(Stored entries)
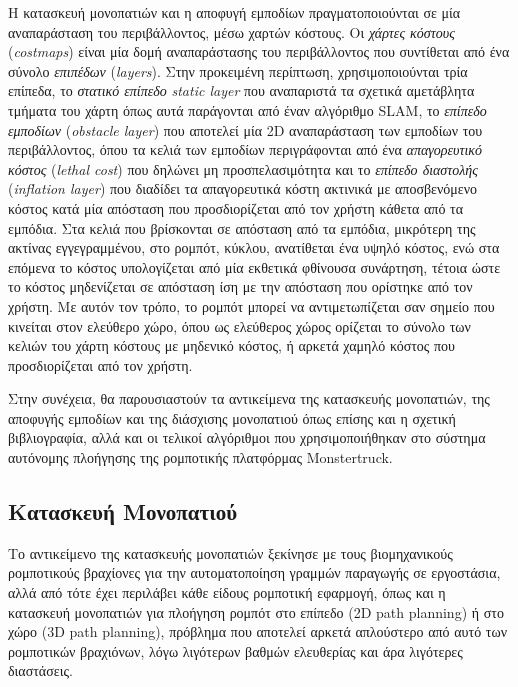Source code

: \bigskip
Η κατασκευή μονοπατιών και η αποφυγή εμποδίων πραγματοποιούνται σε μία αναπαράσταση του περιβάλλοντος, μέσω χαρτών κόστους. Οι \textit{χάρτες κόστους} (\textit{costmaps}) είναι μία δομή αναπαράστασης του περιβάλλοντος που συντίθεται από ένα σύνολο \textit{επιπέδων} (\textit{layers}). Στην προκειμένη περίπτωση, χρησιμοποιούνται τρία επίπεδα, το \textit{στατικό επίπεδο} \textit{static layer} που αναπαριστά τα σχετικά αμετάβλητα τμήματα του χάρτη όπως αυτά παράγονται από έναν αλγόριθμο SLAM, το \textit{επίπεδο εμποδίων} (\textit{obstacle layer}) που αποτελεί μία 2D αναπαράσταση των εμποδίων του περιβάλλοντος, όπου τα κελιά των εμποδίων περιγράφονται από ένα \textit{απαγορευτικό κόστος} (\textit{lethal cost}) που δηλώνει μη προσπελασιμότητα και το \textit{επίπεδο διαστολής} (\textit{inflation layer}) που διαδίδει τα απαγορευτικά κόστη ακτινικά με αποσβενόμενο κόστος κατά μία απόσταση που προσδιορίζεται από τον χρήστη κάθετα από τα εμπόδια. Στα κελιά που βρίσκονται σε απόσταση από τα εμπόδια, μικρότερη της ακτίνας εγγεγραμμένου, στο ρομπότ, κύκλου, ανατίθεται ένα υψηλό κόστος, ενώ στα επόμενα το κόστος υπολογίζεται από μία εκθετικά φθίνουσα συνάρτηση, τέτοια ώστε το κόστος μηδενίζεται σε απόσταση ίση με την απόσταση που ορίστηκε από τον χρήστη. Με αυτόν τον τρόπο, το ρομπότ μπορεί να αντιμετωπίζεται σαν σημείο που κινείται στον ελεύθερο χώρο, όπου ως ελεύθερος χώρος ορίζεται το σύνολο των κελιών του χάρτη κόστους με μηδενικό κόστος, ή αρκετά χαμηλό κόστος που προσδιορίζεται από τον χρήστη.

\bigskip
Στην συνέχεια, θα παρουσιαστούν τα αντικείμενα της κατασκευής μονοπατιών, της αποφυγής εμποδίων και της διάσχισης μονοπατιού όπως επίσης και η σχετική βιβλιογραφία, αλλά και οι τελικοί αλγόριθμοι που χρησιμοποιήθηκαν στο σύστημα αυτόνομης πλοήγησης της ρομποτικής πλατφόρμας Monstertruck.

\subsection{Κατασκευή Μονοπατιού} \label{ssec:path_planning}
Το αντικείμενο της κατασκευής μονοπατιών ξεκίνησε με τους βιομηχανικούς ρομποτικούς βραχίονες για την αυτοματοποίηση γραμμών παραγωγής σε εργοστάσια, αλλά από τότε έχει περιλάβει κάθε είδους ρομποτική εφαρμογή, όπως και η κατασκευή μονοπατιών για πλοήγηση ρομπότ στο επίπεδο (2D path planning) ή στο χώρο (3D path planning), πρόβλημα που αποτελεί αρκετά απλούστερο από αυτό των ρομποτικών βραχιόνων, λόγω λιγότερων βαθμών ελευθερίας και άρα λιγότερες διαστάσεις.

** Aim of the task **
Repeat every entry above exactly as written and omit any pictures it holds.

** Result for this task **
Source code

: \bigskip
Η κατασκευή μονοπατιών και η αποφυγή εμποδίων πραγματοποιούνται σε μία αναπαράσταση του περιβάλλοντος, μέσω χαρτών κόστους. Οι \textit{χάρτες κόστους} (\textit{costmaps}) είναι μία δομή αναπαράστασης του περιβάλλοντος που συντίθεται από ένα σύνολο \textit{επιπέδων} (\textit{layers}). Στην προκειμένη περίπτωση, χρησιμοποιούνται τρία επίπεδα, το \textit{στατικό επίπεδο} \textit{static layer} που αναπαριστά τα σχετικά αμετάβλητα τμήματα του χάρτη όπως αυτά παράγονται από έναν αλγόριθμο SLAM, το \textit{επίπεδο εμποδίων} (\textit{obstacle layer}) που αποτελεί μία 2D αναπαράσταση των εμποδίων του περιβάλλοντος, όπου τα κελιά των εμποδίων περιγράφονται από ένα \textit{απαγορευτικό κόστος} (\textit{lethal cost}) που δηλώνει μη προσπελασιμότητα και το \textit{επίπεδο διαστολής} (\textit{inflation layer}) που διαδίδει τα απαγορευτικά κόστη ακτινικά με αποσβενόμενο κόστος κατά μία απόσταση που προσδιορίζεται από τον χρήστη κάθετα από τα εμπόδια. Στα κελιά που βρίσκονται σε απόσταση από τα εμπόδια, μικρότερη της ακτίνας εγγεγραμμένου, στο ρομπότ, κύκλου, ανατίθεται ένα υψηλό κόστος, ενώ στα επόμενα το κόστος υπολογίζεται από μία εκθετικά φθίνουσα συνάρτηση, τέτοια ώστε το κόστος μηδενίζεται σε απόσταση ίση με την απόσταση που ορίστηκε από τον χρήστη. Με αυτόν τον τρόπο, το ρομπότ μπορεί να αντιμετωπίζεται σαν σημείο που κινείται στον ελεύθερο χώρο, όπου ως ελεύθερος χώρος ορίζεται το σύνολο των κελιών του χάρτη κόστους με μηδενικό κόστος, ή αρκετά χαμηλό κόστος που προσδιορίζεται από τον χρήστη.

\bigskip
Στην συνέχεια, θα παρουσιαστούν τα αντικείμενα της κατασκευής μονοπατιών, της αποφυγής εμποδίων και της διάσχισης μονοπατιού όπως επίσης και η σχετική βιβλιογραφία, αλλά και οι τελικοί αλγόριθμοι που χρησιμοποιήθηκαν στο σύστημα αυτόνομης πλοήγησης της ρομποτικής πλατφόρμας Monstertruck.

\subsection{Κατασκευή Μονοπατιού} \label{ssec:path_planning}
Το αντικείμενο της κατασκευής μονοπατιών ξεκίνησε με τους βιομηχανικούς ρομποτικούς βραχίονες για την αυτοματοποίηση γραμμών παραγωγής σε εργοστάσια, αλλά από τότε έχει περιλάβει κάθε είδους ρομποτική εφαρμογή, όπως και η κατασκευή μονοπατιών για πλοήγηση ρομπότ στο επίπεδο (2D path planning) ή στο χώρο (3D path planning), πρόβλημα που αποτελεί αρκετά απλούστερο από αυτό των ρομποτικών βραχιόνων, λόγω λιγότερων βαθμών ελευθερίας και άρα λιγότερες διαστάσεις.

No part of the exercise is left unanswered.